The part of Cyril Woodcock, of course, earned you an Oscar nomination. What was so compelling about her that made you want to sign on?

The script was very compelling. I don’t think there is a single actress in England who would get a Paul Thomas Anderson script, starring Daniel Day-Lewis and say ‘no’ to it, irrespective of the role. When you take on any role, you don’t know how it’s actually going to unfold; you have to trust your instinct. I got lucky that these are two highly talented men and I had a great role to boot, so there was not even the remotest consideration that I wouldn’t be doing this film.

Do you remember the exact moment when you were told that you had earned an Oscar nomination for Best Supporting Actress for the film?

Yes! (Laughs) I was rehearsing a play and we were coming to the end of our lunch break. I knew the nominations were being decided that day, but I didn’t really pay any attention to it. I did have a BAFTA nomination and had won some other awards for the role, but I didn’t get a Golden Globe or a SAG (Screen Actors’ Guild) nomination and I was quite certain I wasn’t going to get an Oscar nod either. My phone rang and a friend of mine started screaming hysterically, ‘You’ve got an Oscar nomination!’ I just couldn’t believe it. I guess I was just destined for the big one (laughs).

You’ve been prolific across film, stage and TV. Are you partial to any or does the medium not matter?
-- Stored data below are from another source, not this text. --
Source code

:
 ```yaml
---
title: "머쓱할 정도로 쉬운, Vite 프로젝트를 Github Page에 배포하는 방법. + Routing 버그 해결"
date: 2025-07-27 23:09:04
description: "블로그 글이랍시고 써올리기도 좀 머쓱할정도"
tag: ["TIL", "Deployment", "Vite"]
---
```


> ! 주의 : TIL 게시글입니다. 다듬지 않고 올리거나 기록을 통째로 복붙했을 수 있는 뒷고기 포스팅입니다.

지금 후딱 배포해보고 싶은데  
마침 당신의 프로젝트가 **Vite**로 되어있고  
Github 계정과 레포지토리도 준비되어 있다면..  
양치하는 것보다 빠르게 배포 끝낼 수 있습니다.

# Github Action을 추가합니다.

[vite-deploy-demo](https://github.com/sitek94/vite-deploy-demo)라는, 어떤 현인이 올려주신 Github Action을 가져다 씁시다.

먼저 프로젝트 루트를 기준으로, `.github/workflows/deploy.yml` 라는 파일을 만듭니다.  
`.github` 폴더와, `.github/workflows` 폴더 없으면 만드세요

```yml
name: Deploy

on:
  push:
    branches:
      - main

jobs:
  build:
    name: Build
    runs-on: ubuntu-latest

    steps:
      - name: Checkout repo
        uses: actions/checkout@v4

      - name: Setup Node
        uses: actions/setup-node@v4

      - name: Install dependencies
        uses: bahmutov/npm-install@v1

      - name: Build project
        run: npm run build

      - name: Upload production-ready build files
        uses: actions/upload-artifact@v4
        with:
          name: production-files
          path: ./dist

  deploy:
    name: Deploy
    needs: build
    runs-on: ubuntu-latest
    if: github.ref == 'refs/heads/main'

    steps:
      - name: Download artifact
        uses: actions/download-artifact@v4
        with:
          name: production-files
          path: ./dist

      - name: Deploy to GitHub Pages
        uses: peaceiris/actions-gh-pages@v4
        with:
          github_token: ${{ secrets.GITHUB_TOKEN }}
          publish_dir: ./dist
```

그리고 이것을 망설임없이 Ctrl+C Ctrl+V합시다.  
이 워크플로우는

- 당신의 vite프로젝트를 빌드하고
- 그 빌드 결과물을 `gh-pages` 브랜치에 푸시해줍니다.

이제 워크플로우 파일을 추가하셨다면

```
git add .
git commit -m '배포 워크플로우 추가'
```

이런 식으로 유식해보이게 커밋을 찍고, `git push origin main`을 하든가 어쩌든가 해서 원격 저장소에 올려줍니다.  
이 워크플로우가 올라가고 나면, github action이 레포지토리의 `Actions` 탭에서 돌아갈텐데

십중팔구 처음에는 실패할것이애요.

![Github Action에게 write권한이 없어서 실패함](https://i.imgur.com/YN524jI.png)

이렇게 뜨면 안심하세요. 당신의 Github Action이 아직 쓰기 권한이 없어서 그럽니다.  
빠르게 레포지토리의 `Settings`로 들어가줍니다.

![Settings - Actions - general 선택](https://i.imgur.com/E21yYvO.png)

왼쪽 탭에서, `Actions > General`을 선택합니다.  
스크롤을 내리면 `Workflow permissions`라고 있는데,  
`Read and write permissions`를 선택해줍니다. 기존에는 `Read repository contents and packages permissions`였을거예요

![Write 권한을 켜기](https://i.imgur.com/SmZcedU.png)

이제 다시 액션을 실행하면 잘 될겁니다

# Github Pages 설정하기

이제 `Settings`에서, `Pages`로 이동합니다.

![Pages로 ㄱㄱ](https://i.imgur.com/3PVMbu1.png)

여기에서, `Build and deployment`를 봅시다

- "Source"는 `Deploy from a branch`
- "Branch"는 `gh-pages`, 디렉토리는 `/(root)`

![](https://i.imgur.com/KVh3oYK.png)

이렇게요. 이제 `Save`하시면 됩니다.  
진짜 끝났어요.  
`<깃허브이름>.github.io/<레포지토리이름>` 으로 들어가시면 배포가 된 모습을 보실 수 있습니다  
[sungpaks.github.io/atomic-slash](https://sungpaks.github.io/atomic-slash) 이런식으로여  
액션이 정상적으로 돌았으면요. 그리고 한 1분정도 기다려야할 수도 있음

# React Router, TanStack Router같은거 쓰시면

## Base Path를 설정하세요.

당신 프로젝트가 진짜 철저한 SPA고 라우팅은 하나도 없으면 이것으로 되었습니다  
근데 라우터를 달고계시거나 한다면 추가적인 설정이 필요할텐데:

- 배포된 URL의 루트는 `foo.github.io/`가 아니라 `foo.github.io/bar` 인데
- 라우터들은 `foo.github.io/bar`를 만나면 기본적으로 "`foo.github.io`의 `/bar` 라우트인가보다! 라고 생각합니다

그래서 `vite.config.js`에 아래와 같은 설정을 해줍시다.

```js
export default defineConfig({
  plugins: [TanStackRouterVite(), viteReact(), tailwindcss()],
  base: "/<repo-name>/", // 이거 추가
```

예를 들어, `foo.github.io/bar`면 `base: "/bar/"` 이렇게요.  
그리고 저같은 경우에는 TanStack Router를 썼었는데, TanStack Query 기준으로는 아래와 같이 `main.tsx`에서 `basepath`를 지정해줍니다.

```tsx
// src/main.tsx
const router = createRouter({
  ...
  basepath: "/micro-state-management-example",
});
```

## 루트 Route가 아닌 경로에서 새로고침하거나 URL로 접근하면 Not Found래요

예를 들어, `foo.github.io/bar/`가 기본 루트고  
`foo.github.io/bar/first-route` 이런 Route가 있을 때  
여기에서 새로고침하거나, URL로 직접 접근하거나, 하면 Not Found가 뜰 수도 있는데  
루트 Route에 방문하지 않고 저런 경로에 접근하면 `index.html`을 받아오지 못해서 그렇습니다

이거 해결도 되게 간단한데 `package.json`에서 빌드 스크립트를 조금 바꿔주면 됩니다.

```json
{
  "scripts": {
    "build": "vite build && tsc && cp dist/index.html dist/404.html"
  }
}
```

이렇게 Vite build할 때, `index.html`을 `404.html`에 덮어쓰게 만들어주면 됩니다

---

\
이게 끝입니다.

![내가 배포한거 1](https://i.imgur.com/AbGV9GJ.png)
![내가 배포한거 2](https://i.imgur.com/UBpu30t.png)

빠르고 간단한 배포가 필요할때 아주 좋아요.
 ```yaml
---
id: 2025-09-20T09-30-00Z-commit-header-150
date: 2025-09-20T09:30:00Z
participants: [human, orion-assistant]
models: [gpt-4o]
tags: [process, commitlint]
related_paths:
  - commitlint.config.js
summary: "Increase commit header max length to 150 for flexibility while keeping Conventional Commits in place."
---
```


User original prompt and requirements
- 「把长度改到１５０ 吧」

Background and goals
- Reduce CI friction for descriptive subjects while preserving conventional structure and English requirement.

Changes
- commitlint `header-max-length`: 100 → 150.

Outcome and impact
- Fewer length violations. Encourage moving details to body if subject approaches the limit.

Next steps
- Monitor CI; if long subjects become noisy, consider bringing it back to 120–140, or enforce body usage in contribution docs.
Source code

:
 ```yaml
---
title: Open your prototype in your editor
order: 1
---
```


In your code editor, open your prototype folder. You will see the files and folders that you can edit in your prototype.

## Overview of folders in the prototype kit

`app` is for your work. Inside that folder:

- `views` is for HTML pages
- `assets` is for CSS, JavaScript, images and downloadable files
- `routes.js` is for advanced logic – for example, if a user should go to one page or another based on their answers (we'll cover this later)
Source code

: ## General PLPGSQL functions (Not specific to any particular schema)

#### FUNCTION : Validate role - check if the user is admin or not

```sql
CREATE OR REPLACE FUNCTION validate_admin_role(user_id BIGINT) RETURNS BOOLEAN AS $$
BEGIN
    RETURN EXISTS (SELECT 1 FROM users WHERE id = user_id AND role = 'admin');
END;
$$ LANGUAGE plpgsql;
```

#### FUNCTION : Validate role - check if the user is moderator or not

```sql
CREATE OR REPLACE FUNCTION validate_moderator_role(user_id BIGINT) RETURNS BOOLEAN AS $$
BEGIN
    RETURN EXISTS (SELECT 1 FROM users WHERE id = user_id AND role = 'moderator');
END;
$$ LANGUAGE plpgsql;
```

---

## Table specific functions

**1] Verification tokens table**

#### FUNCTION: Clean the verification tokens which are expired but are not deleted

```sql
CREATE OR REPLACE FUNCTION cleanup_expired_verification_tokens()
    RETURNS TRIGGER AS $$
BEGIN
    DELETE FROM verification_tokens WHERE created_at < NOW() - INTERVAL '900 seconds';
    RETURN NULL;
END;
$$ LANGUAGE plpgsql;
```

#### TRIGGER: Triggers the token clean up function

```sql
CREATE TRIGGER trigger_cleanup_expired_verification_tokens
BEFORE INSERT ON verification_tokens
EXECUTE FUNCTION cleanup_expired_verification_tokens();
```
They all require different disciplines as an actor and I love them all. My career, fortunately, has been a good mixture of all three. I do like theatre a lot and I try and do one major play every two years or so. What I always look for in a script, irrespective of medium, is the script, the director and who my co-actors will be. Great collaborations always bring out the best in me.

You’ve always been vocal about how you don’t want to be on social media. Don’t you think it’s a necessary part of the business you are in or do you think you are fine not being on it?

I don’t think it’s necessary at all! My job as an actor is to convince people I can be a particular character; it’s not necessary that everyone should know about my private life or what I eat for lunch. Being on social media is the last on my list of priorities and I don’t think any actor with any kind of integrity would want to be on social media. They should allow their work to speak, nothing else.